* What you are asked to do
Reproduce the opening lines of the records exactly, please, stopping after the line that contains "statically-hosted single-player games.".

* Exercise materials
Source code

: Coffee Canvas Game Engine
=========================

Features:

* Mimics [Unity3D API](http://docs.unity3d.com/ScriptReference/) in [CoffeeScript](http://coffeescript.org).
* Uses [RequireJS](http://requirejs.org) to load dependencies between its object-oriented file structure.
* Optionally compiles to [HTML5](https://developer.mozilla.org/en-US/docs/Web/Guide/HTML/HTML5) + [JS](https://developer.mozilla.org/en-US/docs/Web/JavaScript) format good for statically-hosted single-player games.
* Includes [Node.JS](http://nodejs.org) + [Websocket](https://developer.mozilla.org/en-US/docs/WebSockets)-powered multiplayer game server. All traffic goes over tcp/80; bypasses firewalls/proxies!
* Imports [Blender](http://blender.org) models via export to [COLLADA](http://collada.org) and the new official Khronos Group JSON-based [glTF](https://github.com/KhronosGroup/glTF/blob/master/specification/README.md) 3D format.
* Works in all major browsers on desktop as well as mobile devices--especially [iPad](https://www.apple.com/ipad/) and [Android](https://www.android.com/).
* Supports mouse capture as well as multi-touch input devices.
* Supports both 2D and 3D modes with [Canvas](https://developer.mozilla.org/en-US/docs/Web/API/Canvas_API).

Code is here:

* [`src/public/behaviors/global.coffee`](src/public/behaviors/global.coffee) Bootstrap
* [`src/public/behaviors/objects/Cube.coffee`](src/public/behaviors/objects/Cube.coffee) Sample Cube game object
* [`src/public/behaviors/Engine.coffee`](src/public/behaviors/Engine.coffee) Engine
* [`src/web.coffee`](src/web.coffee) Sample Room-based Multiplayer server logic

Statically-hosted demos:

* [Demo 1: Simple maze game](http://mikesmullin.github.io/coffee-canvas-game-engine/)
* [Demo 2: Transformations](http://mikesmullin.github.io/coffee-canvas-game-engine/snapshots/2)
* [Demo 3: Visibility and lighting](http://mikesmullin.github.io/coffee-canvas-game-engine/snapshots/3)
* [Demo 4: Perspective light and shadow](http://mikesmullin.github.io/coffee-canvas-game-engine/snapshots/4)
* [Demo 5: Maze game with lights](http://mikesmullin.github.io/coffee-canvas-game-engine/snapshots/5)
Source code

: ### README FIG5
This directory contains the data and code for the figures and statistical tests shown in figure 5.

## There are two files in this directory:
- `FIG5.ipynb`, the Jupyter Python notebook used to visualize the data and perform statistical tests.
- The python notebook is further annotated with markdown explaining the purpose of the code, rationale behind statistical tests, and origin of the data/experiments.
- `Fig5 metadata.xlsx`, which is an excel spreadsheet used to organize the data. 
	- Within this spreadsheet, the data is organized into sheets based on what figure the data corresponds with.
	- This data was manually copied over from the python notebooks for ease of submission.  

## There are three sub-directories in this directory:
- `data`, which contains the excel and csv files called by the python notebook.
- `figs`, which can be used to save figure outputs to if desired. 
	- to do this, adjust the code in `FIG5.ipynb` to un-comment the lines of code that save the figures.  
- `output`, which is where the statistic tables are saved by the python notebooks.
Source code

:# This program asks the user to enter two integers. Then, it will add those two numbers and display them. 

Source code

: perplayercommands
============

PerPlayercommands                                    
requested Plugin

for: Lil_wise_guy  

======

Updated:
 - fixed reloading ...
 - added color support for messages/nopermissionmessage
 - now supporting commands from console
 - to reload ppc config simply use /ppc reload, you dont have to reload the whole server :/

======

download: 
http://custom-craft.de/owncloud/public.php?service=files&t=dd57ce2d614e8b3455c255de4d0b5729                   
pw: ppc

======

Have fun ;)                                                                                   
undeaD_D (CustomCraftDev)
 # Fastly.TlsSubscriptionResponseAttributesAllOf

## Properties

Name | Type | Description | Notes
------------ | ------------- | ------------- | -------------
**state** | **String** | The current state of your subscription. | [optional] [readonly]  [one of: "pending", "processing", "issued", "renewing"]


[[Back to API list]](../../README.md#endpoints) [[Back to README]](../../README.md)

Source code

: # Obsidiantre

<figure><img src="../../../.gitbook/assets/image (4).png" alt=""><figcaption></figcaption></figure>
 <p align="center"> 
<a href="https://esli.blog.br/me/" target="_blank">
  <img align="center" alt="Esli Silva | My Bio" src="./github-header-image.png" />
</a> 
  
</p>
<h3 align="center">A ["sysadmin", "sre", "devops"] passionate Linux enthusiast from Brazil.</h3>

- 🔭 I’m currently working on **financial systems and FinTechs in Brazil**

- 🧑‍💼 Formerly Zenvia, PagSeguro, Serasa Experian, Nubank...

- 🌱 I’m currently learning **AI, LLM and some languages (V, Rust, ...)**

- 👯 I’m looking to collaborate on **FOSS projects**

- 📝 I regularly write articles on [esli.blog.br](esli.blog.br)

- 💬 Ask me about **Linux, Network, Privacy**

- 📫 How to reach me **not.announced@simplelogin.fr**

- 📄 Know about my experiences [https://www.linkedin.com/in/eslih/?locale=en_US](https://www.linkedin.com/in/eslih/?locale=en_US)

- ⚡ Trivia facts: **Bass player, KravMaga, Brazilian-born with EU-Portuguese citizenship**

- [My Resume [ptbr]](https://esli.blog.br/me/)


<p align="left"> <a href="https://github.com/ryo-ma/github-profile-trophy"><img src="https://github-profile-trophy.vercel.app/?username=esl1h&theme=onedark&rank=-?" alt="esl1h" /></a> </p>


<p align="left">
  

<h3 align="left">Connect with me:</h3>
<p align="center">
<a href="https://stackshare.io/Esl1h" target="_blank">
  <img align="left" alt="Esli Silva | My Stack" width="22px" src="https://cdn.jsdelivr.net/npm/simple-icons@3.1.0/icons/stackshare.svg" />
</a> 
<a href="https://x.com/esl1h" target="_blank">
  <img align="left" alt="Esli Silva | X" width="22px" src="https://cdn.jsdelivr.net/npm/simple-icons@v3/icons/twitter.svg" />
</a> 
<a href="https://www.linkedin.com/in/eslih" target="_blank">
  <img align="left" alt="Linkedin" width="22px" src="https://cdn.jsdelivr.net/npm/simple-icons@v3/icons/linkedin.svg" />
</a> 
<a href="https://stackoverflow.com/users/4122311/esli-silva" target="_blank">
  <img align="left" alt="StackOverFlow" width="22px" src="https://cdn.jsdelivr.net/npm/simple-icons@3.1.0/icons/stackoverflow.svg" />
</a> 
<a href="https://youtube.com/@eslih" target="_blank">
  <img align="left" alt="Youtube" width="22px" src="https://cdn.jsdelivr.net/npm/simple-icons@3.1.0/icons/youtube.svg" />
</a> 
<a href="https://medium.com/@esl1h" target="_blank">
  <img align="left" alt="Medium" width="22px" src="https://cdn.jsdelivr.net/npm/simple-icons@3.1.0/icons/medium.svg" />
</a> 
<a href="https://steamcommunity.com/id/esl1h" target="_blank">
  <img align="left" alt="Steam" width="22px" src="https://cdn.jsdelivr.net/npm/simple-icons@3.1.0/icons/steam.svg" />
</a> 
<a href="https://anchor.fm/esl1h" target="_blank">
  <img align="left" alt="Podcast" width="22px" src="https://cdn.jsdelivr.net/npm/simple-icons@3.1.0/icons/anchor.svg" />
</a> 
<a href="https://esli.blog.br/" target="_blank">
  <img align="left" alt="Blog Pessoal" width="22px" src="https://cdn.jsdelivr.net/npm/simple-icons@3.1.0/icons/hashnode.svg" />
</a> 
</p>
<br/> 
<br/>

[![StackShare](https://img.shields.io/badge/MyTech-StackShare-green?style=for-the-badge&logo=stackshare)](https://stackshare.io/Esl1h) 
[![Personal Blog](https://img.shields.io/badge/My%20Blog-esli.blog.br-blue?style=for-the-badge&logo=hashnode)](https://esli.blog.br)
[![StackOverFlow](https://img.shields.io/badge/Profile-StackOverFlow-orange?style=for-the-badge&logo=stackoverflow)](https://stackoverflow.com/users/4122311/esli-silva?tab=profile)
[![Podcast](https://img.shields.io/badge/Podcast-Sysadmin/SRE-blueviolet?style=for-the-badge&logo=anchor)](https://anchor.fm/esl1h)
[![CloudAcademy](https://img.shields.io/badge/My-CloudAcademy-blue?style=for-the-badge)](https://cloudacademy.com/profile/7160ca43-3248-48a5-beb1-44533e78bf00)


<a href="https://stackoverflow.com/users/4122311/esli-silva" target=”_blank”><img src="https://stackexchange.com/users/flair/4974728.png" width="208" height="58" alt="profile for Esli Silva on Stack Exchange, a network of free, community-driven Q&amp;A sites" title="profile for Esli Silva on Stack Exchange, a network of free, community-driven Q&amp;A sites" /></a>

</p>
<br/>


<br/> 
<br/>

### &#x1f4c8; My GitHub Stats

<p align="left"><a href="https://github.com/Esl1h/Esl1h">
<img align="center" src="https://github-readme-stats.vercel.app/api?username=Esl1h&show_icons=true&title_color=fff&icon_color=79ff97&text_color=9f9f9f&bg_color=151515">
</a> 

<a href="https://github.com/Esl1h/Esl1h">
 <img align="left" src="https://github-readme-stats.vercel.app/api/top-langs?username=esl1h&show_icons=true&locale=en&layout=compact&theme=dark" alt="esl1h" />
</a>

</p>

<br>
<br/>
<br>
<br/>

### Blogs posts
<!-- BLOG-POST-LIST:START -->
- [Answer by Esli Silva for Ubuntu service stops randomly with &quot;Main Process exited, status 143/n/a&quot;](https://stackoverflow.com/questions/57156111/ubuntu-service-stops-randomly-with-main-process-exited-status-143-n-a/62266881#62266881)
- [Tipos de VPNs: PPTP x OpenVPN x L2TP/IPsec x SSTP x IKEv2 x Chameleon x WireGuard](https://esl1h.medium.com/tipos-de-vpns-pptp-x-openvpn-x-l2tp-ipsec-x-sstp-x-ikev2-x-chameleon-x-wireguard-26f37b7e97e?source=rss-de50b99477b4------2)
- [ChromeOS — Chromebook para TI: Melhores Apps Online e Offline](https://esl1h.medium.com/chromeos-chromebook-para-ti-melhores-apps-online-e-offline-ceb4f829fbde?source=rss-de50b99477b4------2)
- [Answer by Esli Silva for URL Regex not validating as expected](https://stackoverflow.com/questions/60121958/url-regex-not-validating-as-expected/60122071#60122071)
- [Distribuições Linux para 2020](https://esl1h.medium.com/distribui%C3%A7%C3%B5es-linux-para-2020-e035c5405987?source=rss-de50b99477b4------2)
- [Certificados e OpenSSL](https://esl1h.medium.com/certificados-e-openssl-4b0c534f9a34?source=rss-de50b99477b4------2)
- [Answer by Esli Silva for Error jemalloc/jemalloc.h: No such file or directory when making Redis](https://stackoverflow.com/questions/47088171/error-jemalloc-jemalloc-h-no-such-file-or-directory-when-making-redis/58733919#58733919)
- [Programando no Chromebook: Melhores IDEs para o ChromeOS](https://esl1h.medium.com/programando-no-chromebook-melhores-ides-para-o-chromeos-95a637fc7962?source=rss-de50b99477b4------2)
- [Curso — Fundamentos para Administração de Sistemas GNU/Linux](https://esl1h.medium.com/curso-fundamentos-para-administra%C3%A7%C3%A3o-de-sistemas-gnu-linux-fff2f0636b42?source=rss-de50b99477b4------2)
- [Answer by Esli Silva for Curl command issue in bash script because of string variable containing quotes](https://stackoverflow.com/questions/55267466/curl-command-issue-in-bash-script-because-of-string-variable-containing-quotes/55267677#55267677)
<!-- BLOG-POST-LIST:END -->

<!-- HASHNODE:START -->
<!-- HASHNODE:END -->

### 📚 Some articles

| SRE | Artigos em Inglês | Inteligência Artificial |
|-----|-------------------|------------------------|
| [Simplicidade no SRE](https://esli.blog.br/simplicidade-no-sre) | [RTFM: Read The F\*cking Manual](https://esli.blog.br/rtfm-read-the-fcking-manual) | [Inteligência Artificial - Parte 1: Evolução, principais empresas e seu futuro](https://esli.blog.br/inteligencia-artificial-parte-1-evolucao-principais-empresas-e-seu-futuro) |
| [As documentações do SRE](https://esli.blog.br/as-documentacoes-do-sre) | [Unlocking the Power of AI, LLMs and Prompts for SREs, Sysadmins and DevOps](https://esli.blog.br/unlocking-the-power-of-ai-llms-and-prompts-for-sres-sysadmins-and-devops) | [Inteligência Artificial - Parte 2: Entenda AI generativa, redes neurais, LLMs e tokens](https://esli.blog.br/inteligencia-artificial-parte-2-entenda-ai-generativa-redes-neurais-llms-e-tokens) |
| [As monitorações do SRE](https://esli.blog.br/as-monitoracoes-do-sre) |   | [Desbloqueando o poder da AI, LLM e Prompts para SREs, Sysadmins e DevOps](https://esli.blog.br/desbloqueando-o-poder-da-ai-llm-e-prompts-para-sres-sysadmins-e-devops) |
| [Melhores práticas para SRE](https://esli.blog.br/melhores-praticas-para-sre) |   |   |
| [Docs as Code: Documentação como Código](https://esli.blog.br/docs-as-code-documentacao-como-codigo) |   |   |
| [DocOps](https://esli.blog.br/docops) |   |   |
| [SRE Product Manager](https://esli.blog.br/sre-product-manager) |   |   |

* Response box
Source code

: Coffee Canvas Game Engine
=========================

Features:

* Mimics [Unity3D API](http://docs.unity3d.com/ScriptReference/) in [CoffeeScript](http://coffeescript.org).
* Uses [RequireJS](http://requirejs.org) to load dependencies between its object-oriented file structure.
* Optionally compiles to [HTML5](https://developer.mozilla.org/en-US/docs/Web/Guide/HTML/HTML5) + [JS](https://developer.mozilla.org/en-US/docs/Web/JavaScript) format good for statically-hosted single-player games.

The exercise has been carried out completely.